AmbienteBrasil – Os poderes públicos são sempre parceiros na iniciativa? Têm
demonstrado sensibilidade em relação a esse problema?
Francisco - Sim. É importante a participação do poder público, integrando as
tarefas que realiza com as ações que orienta ao RODANDO LIMPO, para que seja
possível potencializar os resultados.
AmbienteBrasil – Afora os benefícios ao meio ambiente, o programa também
viabiliza algum ganho econômico para os envolvidos?
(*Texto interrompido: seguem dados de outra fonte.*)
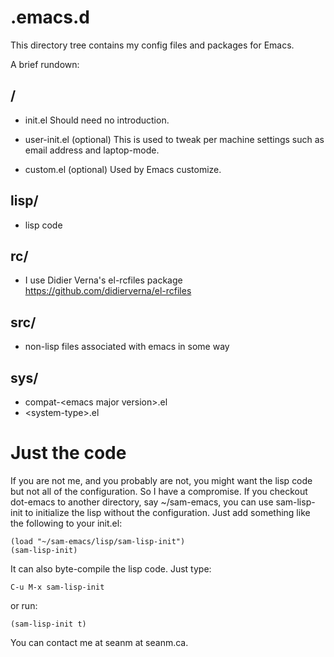 # .emacs.d

This directory tree contains my config files and packages for Emacs.

A brief rundown:

## /
  * init.el
    Should need no introduction.

  * user-init.el (optional)
    This is used to tweak per machine settings such as email address
    and laptop-mode.

  * custom.el (optional)
    Used by Emacs customize.

## lisp/
  * lisp code

## rc/
  * I use Didier Verna's el-rcfiles package
    https://github.com/didierverna/el-rcfiles

## src/
  * non-lisp files associated with emacs in some way

## sys/
  * compat-\<emacs major version\>.el
  * \<system-type\>.el

# Just the code

If you are not me, and you probably are not, you might want the lisp
code but not all of the configuration. So I have a compromise. If you
checkout dot-emacs to another directory, say ~/sam-emacs, you can use
sam-lisp-init to initialize the lisp without the configuration. Just
add something like the following to your init.el:

    (load "~/sam-emacs/lisp/sam-lisp-init")
    (sam-lisp-init)

It can also byte-compile the lisp code. Just type:

    C-u M-x sam-lisp-init

or run:

    (sam-lisp-init t)


You can contact me at seanm at seanm.ca.
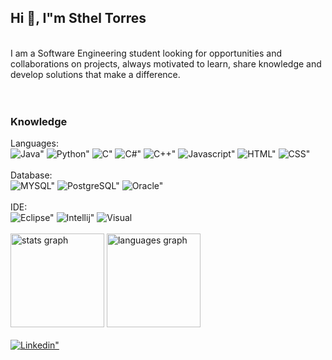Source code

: ## Hi 👋, I"m Sthel Torres
<br>
I am a Software Engineering student looking for opportunities and collaborations on projects, always motivated to learn, share knowledge and develop solutions that make a difference.
<br>
<br>
<br>
<h3>Knowledge</h3>
Languages:
<br>
<div style="`display: inline_block">
  <img  alt=Java" src="https://img.shields.io/badge/Java-ED8B00?style=for-the-badge&logo=openjdk&logoColor=white" />
  <img  alt=Python" src="https://img.shields.io/badge/Python-14354C?style=for-the-badge&logo=python&logoColor=white)" />
   <img  alt=C" src="https://img.shields.io/badge/C-00599C?style=for-the-badge&logo=c&logoColor=white)" />
  <img  alt=C#" src="https://img.shields.io/badge/C%23-239120?style=for-the-badge&logo=c-sharp&logoColor=white" />
  <img  alt=C++" src="https://img.shields.io/badge/C%2B%2B-00599C?style=for-the-badge&logo=c%2B%2B&logoColor=white" />
  <img  alt=Javascript" src="https://img.shields.io/badge/JavaScript-F7DF1E?style=for-the-badge&logo=javascript&logoColor=black" />
  <img  alt=HTML" src="https://img.shields.io/badge/HTML5-E34F26?style=for-the-badge&logo=html5&logoColor=white" />
  <img  alt=CSS" src="https://img.shields.io/badge/CSS3-1572B6?style=for-the-badge&logo=css3&logoColor=white" />
</div>
<br>
Database:
<br>
<div style="`display: inline_block">
  <img  alt=MYSQL" src="https://img.shields.io/badge/MySQL-005C84?style=for-the-badge&logo=mysql&logoColor=white" />
  <img  alt=PostgreSQL" src="https://img.shields.io/badge/PostgreSQL-316192?style=for-the-badge&logo=postgresql&logoColor=white" />
  <img  alt=Oracle" src="https://img.shields.io/badge/Oracle-F80000?style=for-the-badge&logo=Oracle&logoColor=white" />
</div>
<br>
IDE:
<br>
<div style="`display: inline_block">
  <img  alt=Eclipse" src="https://img.shields.io/badge/Eclipse-2C2255?style=for-the-badge&logo=eclipse&logoColor=white" />
  <img  alt=Intellij" src="https://img.shields.io/badge/IntelliJ_IDEA-000000.svg?style=for-the-badge&logo=intellij-idea&logoColor=white" />
  <img  alt=Visual Studio Code" src="https://img.shields.io/badge/Visual_Studio_Code-0078D4?style=for-the-badge&logo=visual%20studio%20code&logoColor=white" />
</div>
<br>
<div align="left">
  <img src="https://github-readme-stats.vercel.app/api?username=SthelTorres&hide_title=false&hide_rank=true&show_icons=true&include_all_commits=true&count_private=true&disable_animations=false&theme=dracula&locale=en&hide_border=false" height="150" alt="stats graph"  />
  <img src="https://github-readme-stats.vercel.app/api/top-langs?username=Mamn11&locale=en&hide_title=false&layout=compact&card_width=320&langs_count=5&theme=dracula&hide_border=false" height="150" alt="languages graph"  />
</div>
<br>
<div style="`display: inline_block">
  <a href="https://www.linkedin.com/in/sthel-torres-bab840287/" target="_blank">
  <img  alt=Linkedin" src="https://img.shields.io/badge/LinkedIn-0077B5?style=for-the-badge&logo=linkedin&logoColor=white" />
  </a>
</div>



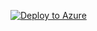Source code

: [![Deploy to Azure](http://azuredeploy.net/deploybutton.png)](https://portal.azure.com/#create/Microsoft.Template/uri/https%3A%2F%2Fhttps://raw.githubusercontent.com/meet-bhagdev/test/master/azuredeploy.json)
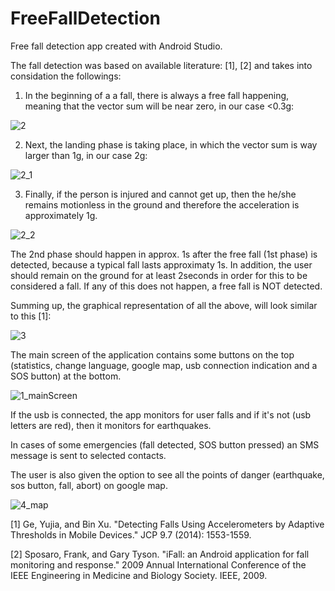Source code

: # FreeFallDetection
Free fall detection app created with Android Studio.



The fall detection was based on available literature: [1], [2] and takes into considation the followings:

1) In the beginning of a a fall, there is always a free fall happening, meaning that the vector sum will be near zero, in our case <0.3g:

![2](https://user-images.githubusercontent.com/30274421/72463155-4698b580-37db-11ea-8e24-c02ec2ff65c1.png)

2) Next, the landing phase is taking place, in which the vector sum is way larger than 1g, in our case 2g:

![2_1](https://user-images.githubusercontent.com/30274421/72463156-4698b580-37db-11ea-87b7-4a31a1818fb4.png)

3) Finally, if the person is injured and cannot get up, then the he/she remains motionless in the ground and therefore the acceleration is approximately 1g. 

![2_2](https://user-images.githubusercontent.com/30274421/72463157-47314c00-37db-11ea-934e-3512cb984367.png)

The 2nd phase should happen in approx. 1s after the free fall (1st phase) is detected, because a typical fall lasts approximaty 1s. In addition, the user should remain on the ground for at least 2seconds in order for this to be considered a fall. If any of this does not happen, a free fall is NOT detected. 

Summing up, the graphical representation of all the above, will look similar to this [1]:

![3](https://user-images.githubusercontent.com/30274421/72462760-814e1e00-37da-11ea-956b-0b5a2def5042.png)



The main screen of the application contains some buttons on the top (statistics, change language, google map, usb connection indication and a SOS button) at the bottom.

![1_mainScreen](https://user-images.githubusercontent.com/30274421/72461473-c58bef00-37d7-11ea-9981-1449a5a56fdc.png)

If the usb is connected, the app monitors for user falls and if it's not (usb letters are red), then it monitors for earthquakes. 



In cases of some emergencies (fall detected, SOS button pressed) an SMS message is sent to selected contacts.

The user is also given the option to see all the points of danger (earthquake, sos button, fall, abort) on google map. 

![4_map](https://user-images.githubusercontent.com/30274421/72461475-c58bef00-37d7-11ea-86d6-a89d9cc806f6.png)



[1] Ge, Yujia, and Bin Xu. "Detecting Falls Using Accelerometers by Adaptive
Thresholds in Mobile Devices." JCP 9.7 (2014): 1553-1559.

[2] Sposaro, Frank, and Gary Tyson. "iFall: an Android application for fall monitoring
and response." 2009 Annual International Conference of the IEEE Engineering in
Medicine and Biology Society. IEEE, 2009.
Francisco - A BS Colway, ao contrário de auferir qualquer benefício
pecuniário, só tem custos com o RODANDO LIMPO, que desenvolve a título de
um dos compromissos que assumiu com a sociedade, dentre os assumidos em OS
CINCO FUNDAMENTOS DA BS COLWAY.
Os humildes coletadores de resíduos sólidos são os que mais se favorecem com
o RODANDO LIMPO, quando passam a auferir renda digna, para que possam
resgatar sua cidadania. As empresas cimenteiras, que assumem os maiores
encargos financeiros, se beneficiam da economia dos custos do coque
importado, que é substituído nos fornos de clínquer por pneus picados, com
vantagem de poder calorífico.
AmbienteBrasil – Uma iniciativa como essa pode resolver por completo o
problema da destinação de pneus inservíveis?
Francisco - (enfático) Essa iniciativa vai resolver plenamente o problema da
coleta e destinação de pneus inservíveis no Brasil. E o que é muito
importante: a custo zero para o erário – municipal, estadual e federal.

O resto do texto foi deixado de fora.